Por lo tanto, las inscripciones embellecen la verdad. Igual que el museo mismo, forman parte de la leyenda de Frida.
Solo hacía tres años que se había construido la casa de Coyoacán cuando nació Frida. Su padre la edificó en 1904, en un pequeño lote que adquirió cuando se dividió y vendió la hacienda El Carmen. Sin embargo, los pesados muros que dan a la calle, la estructura de un piso, la azotea y el plano en forma de ‘‘U’’, según el cual cada habitación da a la siguiente y al patio central en lugar de estar unidas por pasillos, le dan la apariencia de remontarse a la época colonial. Se encuentra a apenas unas calles de la plaza central del pueblo y la parroquia de San Juan Bautista, donde la madre de Frida tenía un banco particular que sus hijas y ella ocupaban los domingos. Desde su casa Frida podía caminar por callejuelas, a menudo empedradas o sin pavimentar, hasta los Viveros de Coyoacán, un parque selvático, embellecido por un fino río que serpenteaba entre los árboles.

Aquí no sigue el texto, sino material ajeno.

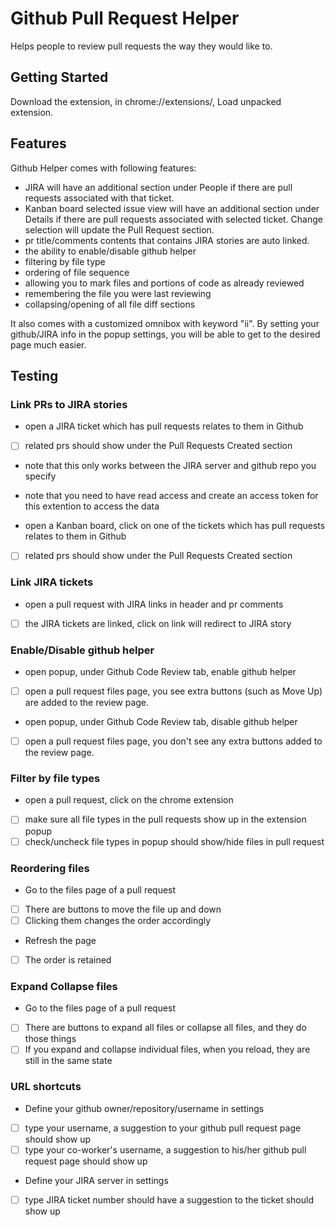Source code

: # Github Pull Request Helper

Helps people to review pull requests the way they would like to.

## Getting Started

Download the extension, in chrome://extensions/, Load unpacked extension.

## Features

Github Helper comes with following features:

- JIRA will have an additional section under People if there are pull requests associated with that ticket.
- Kanban board selected issue view will have an additional section under Details if there are pull requests associated with selected ticket. Change selection will update the Pull Request section.
- pr title/comments contents that contains JIRA stories are auto linked.
- the ability to enable/disable github helper
- filtering by file type
- ordering of file sequence
- allowing you to mark files and portions of code as already reviewed
- remembering the file you were last reviewing
- collapsing/opening of all file diff sections

It also comes with a customized omnibox with keyword "ii". By setting your github/JIRA info in the popup settings,
you will be able to get to the desired page much easier.

## Testing

### Link PRs to JIRA stories
* open a JIRA ticket which has pull requests relates to them in Github
* [ ] related prs should show under the Pull Requests Created section
* note that this only works between the JIRA server and github repo you specify
* note that you need to have read access and create an access token for this extention to access the data

* open a Kanban board, click on one of the tickets which has pull requests relates to them in Github
* [ ] related prs should show under the Pull Requests Created section

### Link JIRA tickets
* open a pull request with JIRA links in header and pr comments
* [ ] the JIRA tickets are linked, click on link will redirect to JIRA story

### Enable/Disable github helper
* open popup, under Github Code Review tab, enable github helper
* [ ] open a pull request files page, you see extra buttons (such as Move Up) are added to the review page.
* open popup, under Github Code Review tab, disable github helper
* [ ] open a pull request files page, you don't see any extra buttons added to the review page.

### Filter by file types

* open a pull request, click on the chrome extension
* [ ] make sure all file types in the pull requests show up in the extension popup
* [ ] check/uncheck file types in popup should show/hide files in pull request

### Reordering files

* Go to the files page of a pull request
* [ ] There are buttons to move the file up and down
* [ ] Clicking them changes the order accordingly
* Refresh the page
* [ ] The order is retained

### Expand Collapse files

* Go to the files page of a pull request
* [ ] There are buttons to expand all files or collapse all files, and they do those things
* [ ] If you expand and collapse individual files, when you reload, they are still in the same state

### URL shortcuts

* Define your github owner/repository/username in settings
* [ ] type your username, a suggestion to your github pull request page should show up
* [ ] type your co-worker's username, a suggestion to his/her github pull request page should show up
* Define your JIRA server in settings
* [ ] type JIRA ticket number should have a suggestion to the ticket should show up

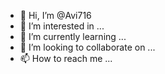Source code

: - 👋 Hi, I’m @Avi716
- 👀 I’m interested in ...
- 🌱 I’m currently learning ...
- 💞️ I’m looking to collaborate on ...
- 📫 How to reach me ...

<!---
Avi716/Avi716 is a ✨ special ✨ repository because its `README.md` (this file) appears on your GitHub profile.
You can click the Preview link to take a look at your changes.
--->
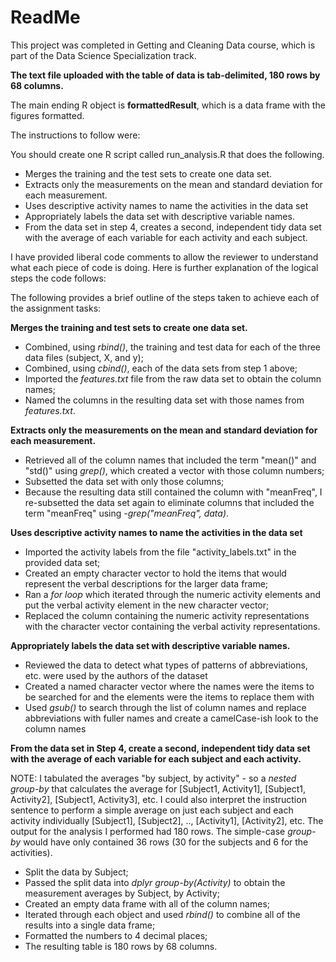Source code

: ReadMe
======

This project was completed in Getting and Cleaning Data course, which is part of the Data Science Specialization track.

**The text file uploaded with the table of data is tab-delimited, 180 rows by 68 columns.**

The main ending R object is **formattedResult**, which is a data frame with the figures formatted.

The instructions to follow were:

You should create one R script called run_analysis.R that does the following. 
  * Merges the training and the test sets to create one data set.
  * Extracts only the measurements on the mean and standard deviation for each measurement. 
  * Uses descriptive activity names to name the activities in the data set
  * Appropriately labels the data set with descriptive variable names. 
  * From the data set in step 4, creates a second, independent tidy data set with the average of each variable for each activity and each subject.

I have provided liberal code comments to allow the reviewer to understand what each piece of code is doing.  Here is further explanation of the logical steps the code follows:

The following provides a brief outline of the steps taken to achieve each of the assignment tasks:

**Merges the training and test sets to create one data set.**
  * Combined, using _rbind()_, the training and test data for each of the three data files (subject, X, and y);
  * Combined, using _cbind()_, each of the data sets from step 1 above;
  * Imported the _features.txt_ file from the raw data set to obtain the column names;
  * Named the columns in the resulting data set with those names from _features.txt_. 

**Extracts only the measurements on the mean and standard deviation for each measurement.**
  * Retrieved all of the column names that included the term "mean()" and "std()" using _grep()_, which created a vector with those column numbers;
  * Subsetted the data set with only those columns;
  * Because the resulting data still contained the column with "meanFreq", I re-subsetted the data set again to eliminate columns that included the term "meanFreq" using _-grep("meanFreq", data)_.

**Uses descriptive activity names to name the activities in the data set**
  * Imported the activity labels from the file "activity_labels.txt" in the provided data set;
  * Created an empty character vector to hold the items that would represent the verbal descriptions for the larger data frame;
  * Ran a _for loop_ which iterated through the numeric activity elements and put the verbal activity element in the new character vector;
  * Replaced the column containing the numeric activity representations with the character vector containing the verbal activity representations.

**Appropriately labels the data set with descriptive variable names.**
  * Reviewed the data to detect what types of patterns of abbreviations, etc. were used by the authors of the dataset
  * Created a named character vector where the names were the items to be searched for and the elements were the items to replace them with
  * Used _gsub()_ to search through the list of column names and replace abbreviations with fuller names and create a camelCase-ish look to the column names

**From the data set in Step 4, create a second, independent tidy data set with the average of each variable for each subject and each activity.**

NOTE: I tabulated the averages "by subject, by activity" - so a _nested group-by_ that calculates the average for [Subject1, Activity1], [Subject1, Activity2], [Subject1, Activity3], etc.  I could also interpret the instruction sentence to perform a simple average on just each subject and each activity individually [Subject1], [Subject2], .., [Activity1], [Activity2], etc.  The output for the analysis I performed had 180 rows.  The simple-case _group-by_ would have only contained 36 rows (30 for the subjects and 6 for the activities).
  * Split the data by Subject;
  * Passed the split data into _dplyr_ _group-by(Activity)_ to obtain the measurement averages by Subject, by Activity;
  * Created an empty data frame with all of the column names;
  * Iterated through each object and used _rbind()_ to combine all of the results into a single data frame;
  * Formatted the numbers to 4 decimal places;
  * The resulting table is 180 rows by 68 columns.
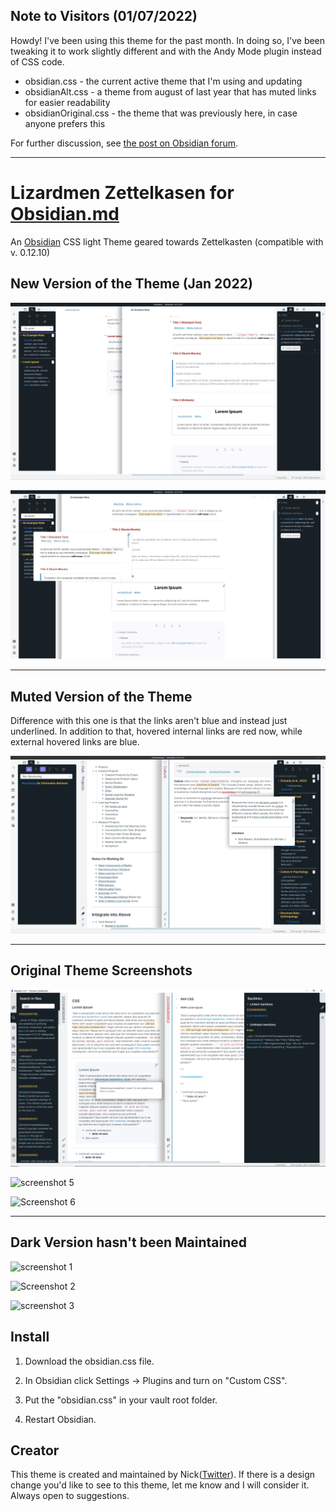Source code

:## Note to Visitors (01/07/2022)

Howdy! I've been using this theme for the past month. In doing so, I've been tweaking it to work slightly different and with the Andy Mode plugin instead of CSS code. 
* obsidian.css - the current active theme that I'm using and updating
* obsidianAlt.css - a theme from august of last year that has muted links for easier readability
* obsidianOriginal.css - the theme that was previously here, in case anyone prefers this

For further discussion, see [the post on Obsidian forum](https://forum.obsidian.md/t/theme-lizardmen-zettelkasten-light-dark/1519).

***

# Lizardmen Zettelkasen for [Obsidian.md](https://obsidian.md/)
An [Obsidian](https://obsidian.md/) CSS light Theme geared towards Zettelkasten (compatible with v. 0.12.10)


## New Version of the Theme (Jan 2022)

![new screenshot 1](./Screenshot-New-1.png)

![new screenshot 2](./Screenshot-New-Two.png)

***

## Muted Version of the Theme

Difference with this one is that the links aren't blue and instead just underlined. In addition to that, hovered internal links are red now, while external hovered links are blue. 

![screenshot alt](./screenshotAlt.png)

***

## Original Theme Screenshots

![screenshot main](./screenshot.png)

![screenshot 5](./LightTwo.png)

![Screenshot 6](./LightThree.png)

***

## Dark Version hasn't been Maintained

![screenshot 1](./DarkOne.png)

![Screenshot 2](./DarkTwo.png)

![screenshot 3](./DarkThree.png)

## Install

1. Download the obsidian.css file.

2. In Obsidian click Settings -> Plugins and turn on "Custom CSS".

3. Put the "obsidian.css" in your vault root folder.

4. Restart Obsidian.

## Creator

This theme is created and maintained by Nick([Twitter](https://twitter.com/dogwaddle)). If there is a design change you'd like to see to this theme, let me know and I will consider it. Always open to suggestions.
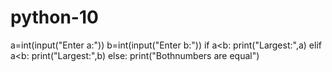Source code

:# python-10
a=int(input("Enter a:"))
b=int(input("Enter b:"))
if a<b:
    print("Largest:",a)
elif a<b:
     print("Largest:",b)
else:
    print("Bothnumbers are equal")
    
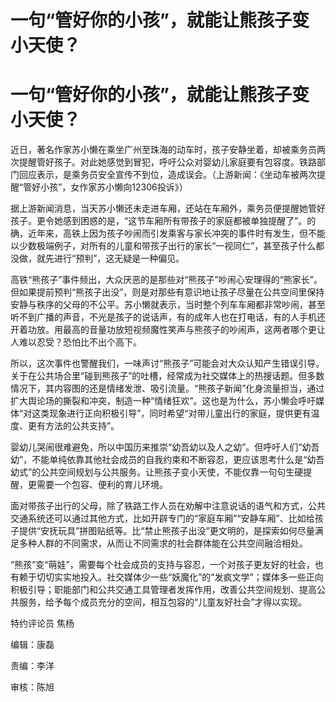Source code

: # 一句“管好你的小孩”，就能让熊孩子变小天使？

# 一句“管好你的小孩”，就能让熊孩子变小天使？

近日，著名作家苏小懒在乘坐广州至珠海的动车时，孩子安静坐着，却被乘务员两次提醒管好孩子。对此她感觉到冒犯，呼吁公众对婴幼儿家庭要有包容度。铁路部门回应表示，是乘务员安全宣传不到位，造成误会。（上游新闻：《坐动车被两次提醒“管好小孩”，女作家苏小懒向12306投诉》）

据上游新闻消息，当天苏小懒还未走进车厢，还站在车厢外，乘务员便提醒她管好孩子。更令她感到困惑的是，“这节车厢所有带孩子的家庭都被单独提醒了”。的确，近年来，高铁上因为孩子吵闹而引发乘客与家长冲突的事件时有发生，但不能以少数极端例子，对所有的儿童和带孩子出行的家长“一视同仁”，甚至孩子什么都没做，就先进行“预判”，这无疑是一种偏见。

高铁“熊孩子”事件频出，大众厌恶的是那些对“熊孩子”吵闹心安理得的“熊家长”。但如果提前预判“熊孩子出没”，则是对那些有意识地让孩子尽量在公共空间里保持安静与秩序的父母的不公平。苏小懒就表示，当时整个列车车厢都非常吵闹，甚至听不到广播的声音，不光是孩子的说话声，有的成年人也在打电话，有的人手机还开着功放。用最高的音量功放短视频魔性笑声与熊孩子的吵闹声，这两者哪个更让人难以忍受？恐怕比不出个高下。

所以，这次事件也警醒我们，一味声讨“熊孩子”可能会对大众认知产生错误引导。关于在公共场合里“碰到熊孩子”的吐槽，经常成为社交媒体上的热搜话题。但多数情况下，其内容图的还是情绪发泄、吸引流量。“熊孩子新闻”化身流量担当，通过扩大舆论场的撕裂和冲突，制造一种“情绪狂欢”。这也是为什么，苏小懒会呼吁媒体“对这类现象进行正向积极引导”，同时希望“对带儿童出行的家庭，提供更有温度、更有方法的公共支持”。

婴幼儿哭闹很难避免，所以中国历来推崇“幼吾幼以及人之幼”。但呼吁人们“幼吾幼”，不能单纯依靠其他社会成员的自我约束和不断容忍，更应该思考什么是“幼吾幼式”的公共空间规划与公共服务。让熊孩子变小天使，不能仅靠一句句生硬提醒，更需要一个包容、便利的育儿环境。

面对带孩子出行的父母，除了铁路工作人员在劝解中注意说话的语气和方式，公共交通系统还可以通过其他方式，比如开辟专门的“家庭车厢”“安静车厢”、比如给孩子提供“安抚玩具”拼图贴纸等。比“禁止熊孩子出没”更文明的，是探索如何尽量满足多种人群的不同需求，从而让不同需求的社会群体能在公共空间融洽相处。

“熊孩”变“萌娃”，需要每个社会成员的支持与容忍，一个对孩子更友好的社会，也有赖于切切实实地投入。社交媒体少一些“妖魔化”的“发疯文学”；媒体多一些正向积极引导；职能部门和公共交通工具管理者发挥作用，改善公共空间规划、提高公共服务，给予每个成员充分的空间，相互包容的“儿童友好社会”才得以实现。

特约评论员 焦杨

编辑：康磊

责编：李洋

审核：陈旭

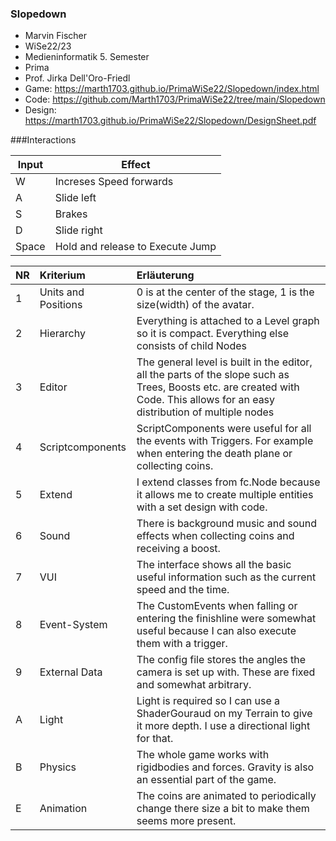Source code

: ### Slopedown

- Marvin Fischer
- WiSe22/23
- Medieninformatik 5. Semester
- Prima
- Prof. Jirka Dell'Oro-Friedl
- Game: https://marth1703.github.io/PrimaWiSe22/Slopedown/index.html
- Code: https://github.com/Marth1703/PrimaWiSe22/tree/main/Slopedown
- Design: https://marth1703.github.io/PrimaWiSe22/Slopedown/DesignSheet.pdf

###Interactions
                    
Input  | Effect
------------- | -------------
W  | Increses Speed forwards
A  | Slide left
S  | Brakes 
D  | Slide right
Space  | Hold and release to Execute Jump

|NR   | Kriterium  |Erläuterung   |
| :------------ | :------------ | :------------ |
|1   |Units and Positions   | 0 is at the center of the stage, 1 is the size(width) of the avatar. |
|2   |Hierarchy   | Everything is attached to a Level graph so it is compact. Everything else consists of child Nodes |
|3   |Editor   | The general level is built in the editor, all the parts of the slope such as Trees, Boosts etc. are created with Code. This allows for an easy distribution of multiple nodes |
|4   |Scriptcomponents   | ScriptComponents were useful for all the events with Triggers. For example when entering the death plane or collecting coins.  |
|5   |Extend  | I extend classes from fc.Node because it allows me to create multiple entities with a set design with code. |
|6   |Sound   | There is background music and sound effects when collecting coins and receiving a boost.  |
|7   |VUI   | The interface shows all the basic useful information such as the current speed and the time.  |
|8   |Event-System   | The CustomEvents when falling or entering the finishline were somewhat useful because I can also execute them with a trigger. |
|9   |External Data   | The config file stores the angles the camera is set up with. These are fixed and somewhat arbitrary.|
|A   |Light   | Light is required so I can use a ShaderGouraud on my Terrain to give it more depth. I use a directional light for that.  |
|B   |Physics   | The whole game works with rigidbodies and forces. Gravity is also an essential part of the game. |
|E   |Animation   | The coins are animated to periodically change there size a bit to make them seems more present.  |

Cuando Guillermo Kahlo construyó la casa de Coyoacán, era un fotógrafo de éxito a quien el Gobierno mexicano acababa de encargar el registro del patrimonio arquitectónico de la nación. Era un logro extraordinario para un hombre que había llegado a México sin grandes perspectivas solo trece años antes. Sus padres, Jakob Heinrich Kahlo y Henriette Kaufmann Kahlo, eran judíos húngaros de Arad, ahora parte de Rumanía. Emigraron a Alemania y se establecieron en Baden-Baden, donde nació Wilhelm en 1872. Jakob Kahlo era joyero y también comerciaba con artículos fotográficos. Cuando llegó el momento, era suficientemente rico para mandar a su hijo a estudiar en la Universidad de Nuremberg.
Alrededor de 1890, la prometedora carrera del estudiante Wilhelm Kahlo finalizó antes de haber comenzado: el joven sufrió lesiones cerebrales a causa de una caída y empezó a padecer ataques epilépticos. Su madre murió más o menos al mismo tiempo, y su padre se volvió a casar con una mujer con la que Wilhelm simpatizaba. En 1891 el padre le dio a su hijo, de diecinueve años, suficiente dinero para pagar el pasaje a México; Wilhelm cambió su nombre a Guillermo y no regresó jamás a su país de origen.
Llegó a la Ciudad de México casi sin dinero y con pocas posesiones. A través de sus contactos con otros inmigrantes alemanes, encontró trabajo como cajero en la Cristalería Loeb. Más tarde ocupó el puesto de vendedor en una librería. Finalmente, trabajó en una joyería llamada La Perla, cuyos dueños eran compatriotas con los que había viajado de Alemania a México.
En 1894 se casó con una mujer mexicana que murió cuatro años después al dar a luz a su segunda hija. Entonces, se enamoró de Matilde Calderón, una compañera de trabajo de La Perla. Frida contó la historia así: ‘‘La noche en que murió su esposa mi padre llamó a mi abuela Isabel, que llegó con mi madre. Ella y mi padre trabajaban en la misma tienda, se tenían confianza. Él estaba enamorado de ella y más tarde se casaron’’.